**Assigned task**: Retype word for word the first line of the listing and each line after it up to the line with "# .NET MAUI DataGrid Current Cell", with the pictures taken out.

**Source information**:
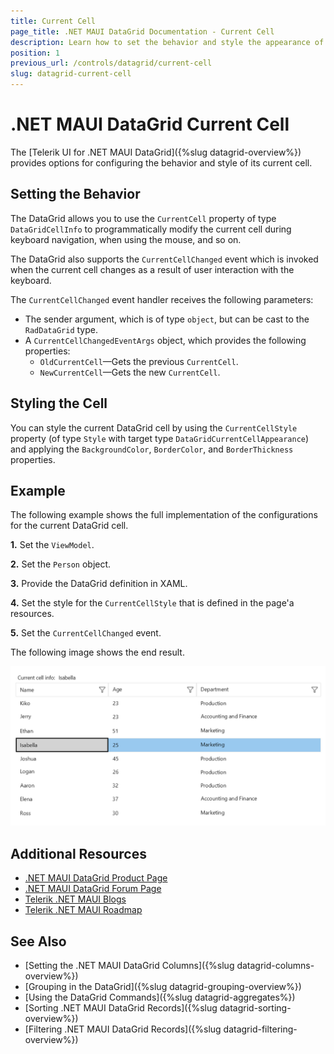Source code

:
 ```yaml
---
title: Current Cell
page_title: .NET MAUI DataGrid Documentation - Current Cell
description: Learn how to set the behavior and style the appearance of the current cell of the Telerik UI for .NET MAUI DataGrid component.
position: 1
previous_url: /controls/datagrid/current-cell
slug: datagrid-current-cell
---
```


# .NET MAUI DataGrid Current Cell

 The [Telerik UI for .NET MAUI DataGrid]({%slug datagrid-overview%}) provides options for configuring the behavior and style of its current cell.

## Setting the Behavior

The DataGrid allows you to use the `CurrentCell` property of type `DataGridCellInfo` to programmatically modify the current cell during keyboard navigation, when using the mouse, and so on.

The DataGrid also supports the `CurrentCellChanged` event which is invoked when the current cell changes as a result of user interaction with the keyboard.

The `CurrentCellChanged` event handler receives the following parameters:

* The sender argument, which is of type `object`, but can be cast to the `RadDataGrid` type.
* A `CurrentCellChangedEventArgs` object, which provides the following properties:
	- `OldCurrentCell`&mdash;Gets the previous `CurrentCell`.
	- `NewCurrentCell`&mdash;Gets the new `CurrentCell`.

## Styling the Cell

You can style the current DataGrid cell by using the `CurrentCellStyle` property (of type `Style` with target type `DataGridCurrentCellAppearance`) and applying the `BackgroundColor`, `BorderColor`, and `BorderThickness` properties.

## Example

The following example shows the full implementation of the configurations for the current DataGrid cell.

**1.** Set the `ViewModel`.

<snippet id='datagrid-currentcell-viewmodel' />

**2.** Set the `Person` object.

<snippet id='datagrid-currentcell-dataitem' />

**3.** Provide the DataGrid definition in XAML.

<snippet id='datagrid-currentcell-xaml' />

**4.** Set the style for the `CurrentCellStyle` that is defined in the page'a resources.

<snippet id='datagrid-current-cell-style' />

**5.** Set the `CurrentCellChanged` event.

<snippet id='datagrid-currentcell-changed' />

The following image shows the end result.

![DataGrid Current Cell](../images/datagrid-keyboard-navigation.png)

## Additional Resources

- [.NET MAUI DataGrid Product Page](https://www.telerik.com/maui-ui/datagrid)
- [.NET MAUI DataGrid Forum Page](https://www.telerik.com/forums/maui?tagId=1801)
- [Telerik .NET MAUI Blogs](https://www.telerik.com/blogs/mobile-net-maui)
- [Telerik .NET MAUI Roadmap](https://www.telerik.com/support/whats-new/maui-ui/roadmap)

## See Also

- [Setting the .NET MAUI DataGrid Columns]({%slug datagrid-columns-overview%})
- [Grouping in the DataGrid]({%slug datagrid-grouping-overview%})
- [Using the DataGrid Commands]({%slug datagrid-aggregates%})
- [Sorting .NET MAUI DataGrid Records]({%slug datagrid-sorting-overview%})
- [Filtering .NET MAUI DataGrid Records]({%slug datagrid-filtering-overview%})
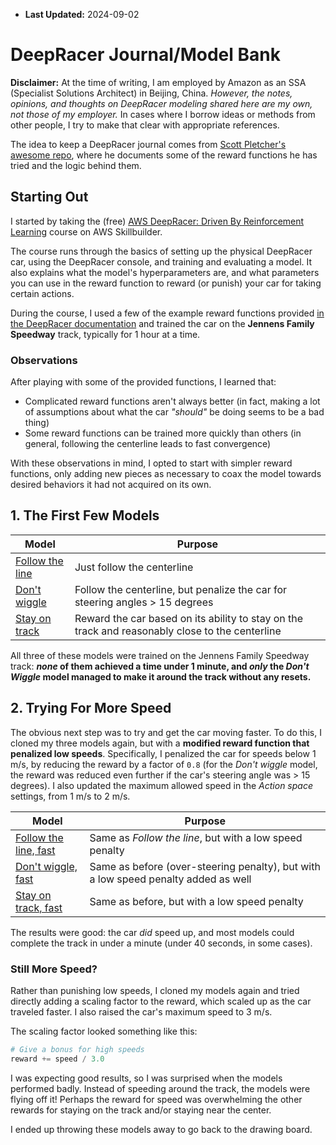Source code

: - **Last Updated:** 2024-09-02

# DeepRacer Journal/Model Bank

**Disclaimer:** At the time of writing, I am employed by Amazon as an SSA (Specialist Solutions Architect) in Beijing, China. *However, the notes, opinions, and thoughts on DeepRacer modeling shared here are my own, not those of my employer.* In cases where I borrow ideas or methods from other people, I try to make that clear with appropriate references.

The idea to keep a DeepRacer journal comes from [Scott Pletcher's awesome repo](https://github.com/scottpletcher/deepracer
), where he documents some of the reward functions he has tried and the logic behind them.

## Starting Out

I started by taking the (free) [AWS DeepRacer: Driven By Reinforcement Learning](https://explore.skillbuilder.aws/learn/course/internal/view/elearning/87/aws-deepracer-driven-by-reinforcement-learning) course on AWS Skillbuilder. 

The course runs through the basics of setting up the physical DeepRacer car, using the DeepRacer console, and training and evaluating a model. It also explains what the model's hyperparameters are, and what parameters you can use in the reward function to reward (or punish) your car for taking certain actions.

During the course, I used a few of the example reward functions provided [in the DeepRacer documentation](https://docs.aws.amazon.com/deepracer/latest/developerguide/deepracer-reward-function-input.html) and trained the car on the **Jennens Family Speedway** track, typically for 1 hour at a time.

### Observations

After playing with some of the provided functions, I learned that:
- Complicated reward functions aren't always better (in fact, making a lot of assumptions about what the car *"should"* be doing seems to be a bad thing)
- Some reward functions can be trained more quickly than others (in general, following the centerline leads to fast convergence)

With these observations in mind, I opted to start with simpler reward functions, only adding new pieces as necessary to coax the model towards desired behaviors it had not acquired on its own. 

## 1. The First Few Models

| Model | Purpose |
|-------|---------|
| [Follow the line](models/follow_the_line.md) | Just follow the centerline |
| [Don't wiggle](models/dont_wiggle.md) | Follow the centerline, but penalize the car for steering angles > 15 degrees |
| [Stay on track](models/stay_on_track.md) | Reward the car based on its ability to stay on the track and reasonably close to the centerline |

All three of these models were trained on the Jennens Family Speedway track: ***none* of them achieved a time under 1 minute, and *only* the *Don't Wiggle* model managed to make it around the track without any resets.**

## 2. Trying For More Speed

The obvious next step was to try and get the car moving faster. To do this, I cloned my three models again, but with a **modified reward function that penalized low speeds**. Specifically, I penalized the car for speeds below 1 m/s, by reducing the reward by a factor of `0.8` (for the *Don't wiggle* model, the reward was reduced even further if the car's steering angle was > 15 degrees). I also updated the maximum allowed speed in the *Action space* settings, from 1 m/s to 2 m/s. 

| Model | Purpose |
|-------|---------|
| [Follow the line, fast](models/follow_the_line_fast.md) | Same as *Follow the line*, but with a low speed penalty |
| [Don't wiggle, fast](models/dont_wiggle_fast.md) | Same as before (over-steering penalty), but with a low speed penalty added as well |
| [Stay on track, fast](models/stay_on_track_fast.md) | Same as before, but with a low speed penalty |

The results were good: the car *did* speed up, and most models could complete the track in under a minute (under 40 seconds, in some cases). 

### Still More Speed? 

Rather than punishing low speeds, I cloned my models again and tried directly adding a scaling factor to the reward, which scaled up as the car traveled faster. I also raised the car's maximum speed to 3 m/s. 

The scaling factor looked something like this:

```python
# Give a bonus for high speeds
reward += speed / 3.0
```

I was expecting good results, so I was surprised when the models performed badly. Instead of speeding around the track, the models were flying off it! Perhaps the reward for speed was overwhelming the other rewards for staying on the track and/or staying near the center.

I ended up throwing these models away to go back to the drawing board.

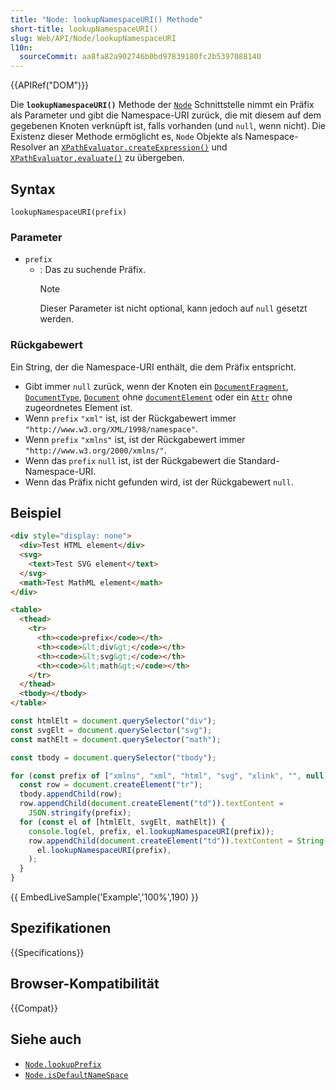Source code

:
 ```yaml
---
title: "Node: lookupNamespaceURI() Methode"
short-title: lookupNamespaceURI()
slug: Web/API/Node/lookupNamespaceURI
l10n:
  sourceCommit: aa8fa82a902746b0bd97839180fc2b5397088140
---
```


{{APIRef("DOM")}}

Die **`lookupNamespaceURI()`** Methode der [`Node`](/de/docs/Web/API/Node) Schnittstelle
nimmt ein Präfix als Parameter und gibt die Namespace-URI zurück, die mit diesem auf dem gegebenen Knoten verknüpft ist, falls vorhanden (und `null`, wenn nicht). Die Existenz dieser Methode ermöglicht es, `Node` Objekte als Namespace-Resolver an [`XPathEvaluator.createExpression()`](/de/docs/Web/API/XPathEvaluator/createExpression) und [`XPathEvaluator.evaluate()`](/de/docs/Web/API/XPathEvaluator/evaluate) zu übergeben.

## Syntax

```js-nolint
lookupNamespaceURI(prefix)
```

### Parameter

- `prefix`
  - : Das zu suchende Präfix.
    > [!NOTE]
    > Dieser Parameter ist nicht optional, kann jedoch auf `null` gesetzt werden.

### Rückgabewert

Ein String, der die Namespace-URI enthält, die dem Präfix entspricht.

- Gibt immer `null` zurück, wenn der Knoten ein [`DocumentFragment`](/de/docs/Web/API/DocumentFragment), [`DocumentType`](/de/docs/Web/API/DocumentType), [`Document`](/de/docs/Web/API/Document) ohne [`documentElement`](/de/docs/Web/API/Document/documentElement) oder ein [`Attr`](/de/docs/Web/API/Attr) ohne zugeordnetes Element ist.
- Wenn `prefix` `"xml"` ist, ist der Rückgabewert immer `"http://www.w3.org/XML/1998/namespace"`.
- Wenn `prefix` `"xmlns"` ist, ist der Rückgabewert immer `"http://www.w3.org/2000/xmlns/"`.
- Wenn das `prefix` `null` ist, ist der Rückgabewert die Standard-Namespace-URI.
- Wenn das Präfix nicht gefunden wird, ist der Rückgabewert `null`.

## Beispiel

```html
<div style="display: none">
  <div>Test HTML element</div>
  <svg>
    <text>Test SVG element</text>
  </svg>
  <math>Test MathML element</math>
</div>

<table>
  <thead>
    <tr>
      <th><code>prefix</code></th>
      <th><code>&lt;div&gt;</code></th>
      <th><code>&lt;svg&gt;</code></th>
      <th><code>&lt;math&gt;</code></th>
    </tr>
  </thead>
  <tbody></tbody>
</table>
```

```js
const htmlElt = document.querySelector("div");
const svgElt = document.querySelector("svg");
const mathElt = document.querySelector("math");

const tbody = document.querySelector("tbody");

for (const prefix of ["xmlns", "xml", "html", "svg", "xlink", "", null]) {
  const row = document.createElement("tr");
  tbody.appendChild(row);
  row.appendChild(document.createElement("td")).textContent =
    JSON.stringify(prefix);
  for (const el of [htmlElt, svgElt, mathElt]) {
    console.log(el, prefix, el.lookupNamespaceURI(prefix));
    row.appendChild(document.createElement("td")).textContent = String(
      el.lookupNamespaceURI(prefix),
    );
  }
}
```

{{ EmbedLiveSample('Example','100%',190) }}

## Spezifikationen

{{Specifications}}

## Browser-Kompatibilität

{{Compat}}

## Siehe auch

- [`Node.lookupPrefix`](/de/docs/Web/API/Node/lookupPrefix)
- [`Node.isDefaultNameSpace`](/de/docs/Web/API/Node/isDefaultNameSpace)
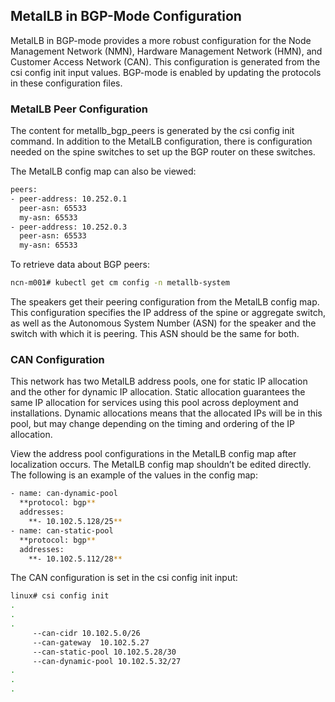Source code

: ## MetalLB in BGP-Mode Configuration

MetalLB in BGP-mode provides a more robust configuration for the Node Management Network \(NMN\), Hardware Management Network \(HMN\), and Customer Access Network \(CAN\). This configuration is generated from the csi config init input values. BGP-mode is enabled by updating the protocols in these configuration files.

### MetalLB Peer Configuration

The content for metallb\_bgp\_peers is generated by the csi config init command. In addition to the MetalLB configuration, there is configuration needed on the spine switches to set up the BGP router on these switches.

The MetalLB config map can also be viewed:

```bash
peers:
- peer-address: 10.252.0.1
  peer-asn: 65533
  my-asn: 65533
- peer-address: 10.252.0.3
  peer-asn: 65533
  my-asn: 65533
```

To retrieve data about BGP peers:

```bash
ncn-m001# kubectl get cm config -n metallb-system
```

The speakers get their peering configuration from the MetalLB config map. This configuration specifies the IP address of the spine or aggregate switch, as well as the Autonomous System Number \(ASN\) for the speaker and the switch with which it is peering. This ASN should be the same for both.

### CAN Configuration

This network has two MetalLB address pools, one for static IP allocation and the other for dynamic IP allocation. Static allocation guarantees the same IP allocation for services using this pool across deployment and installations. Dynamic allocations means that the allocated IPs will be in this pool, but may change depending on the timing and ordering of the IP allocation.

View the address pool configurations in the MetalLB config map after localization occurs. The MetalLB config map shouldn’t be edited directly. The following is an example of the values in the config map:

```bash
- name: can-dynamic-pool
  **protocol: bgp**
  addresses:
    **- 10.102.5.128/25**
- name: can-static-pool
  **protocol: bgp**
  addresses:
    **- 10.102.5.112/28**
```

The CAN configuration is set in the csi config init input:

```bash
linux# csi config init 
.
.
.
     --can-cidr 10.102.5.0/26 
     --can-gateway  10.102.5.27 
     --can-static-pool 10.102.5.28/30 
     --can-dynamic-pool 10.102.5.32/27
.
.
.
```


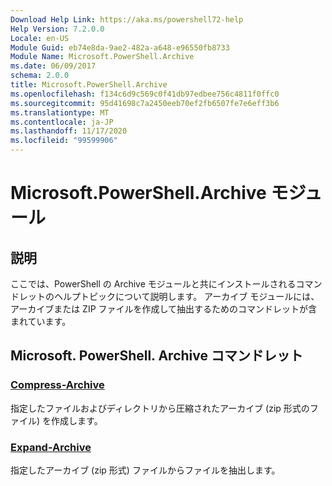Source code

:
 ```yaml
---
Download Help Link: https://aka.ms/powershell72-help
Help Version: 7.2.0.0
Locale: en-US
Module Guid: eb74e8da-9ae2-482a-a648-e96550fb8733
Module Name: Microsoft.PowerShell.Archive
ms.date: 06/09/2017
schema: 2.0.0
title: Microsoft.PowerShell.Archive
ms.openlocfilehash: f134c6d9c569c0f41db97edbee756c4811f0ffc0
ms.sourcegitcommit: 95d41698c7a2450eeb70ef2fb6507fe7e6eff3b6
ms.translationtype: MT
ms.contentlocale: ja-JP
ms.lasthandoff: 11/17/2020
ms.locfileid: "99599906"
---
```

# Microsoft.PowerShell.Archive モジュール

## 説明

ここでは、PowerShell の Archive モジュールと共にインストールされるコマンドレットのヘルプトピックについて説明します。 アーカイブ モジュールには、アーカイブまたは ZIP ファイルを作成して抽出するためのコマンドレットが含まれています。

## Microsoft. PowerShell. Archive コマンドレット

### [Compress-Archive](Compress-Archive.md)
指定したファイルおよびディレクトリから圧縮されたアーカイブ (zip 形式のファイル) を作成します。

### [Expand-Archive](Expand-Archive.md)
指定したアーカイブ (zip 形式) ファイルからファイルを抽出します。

**Task solution**:
Source code

:
 ```yaml
---
title: Current Cell
page_title: .NET MAUI DataGrid Documentation - Current Cell
description: Learn how to set the behavior and style the appearance of the current cell of the Telerik UI for .NET MAUI DataGrid component.
position: 1
previous_url: /controls/datagrid/current-cell
slug: datagrid-current-cell
---
```


# .NET MAUI DataGrid Current Cell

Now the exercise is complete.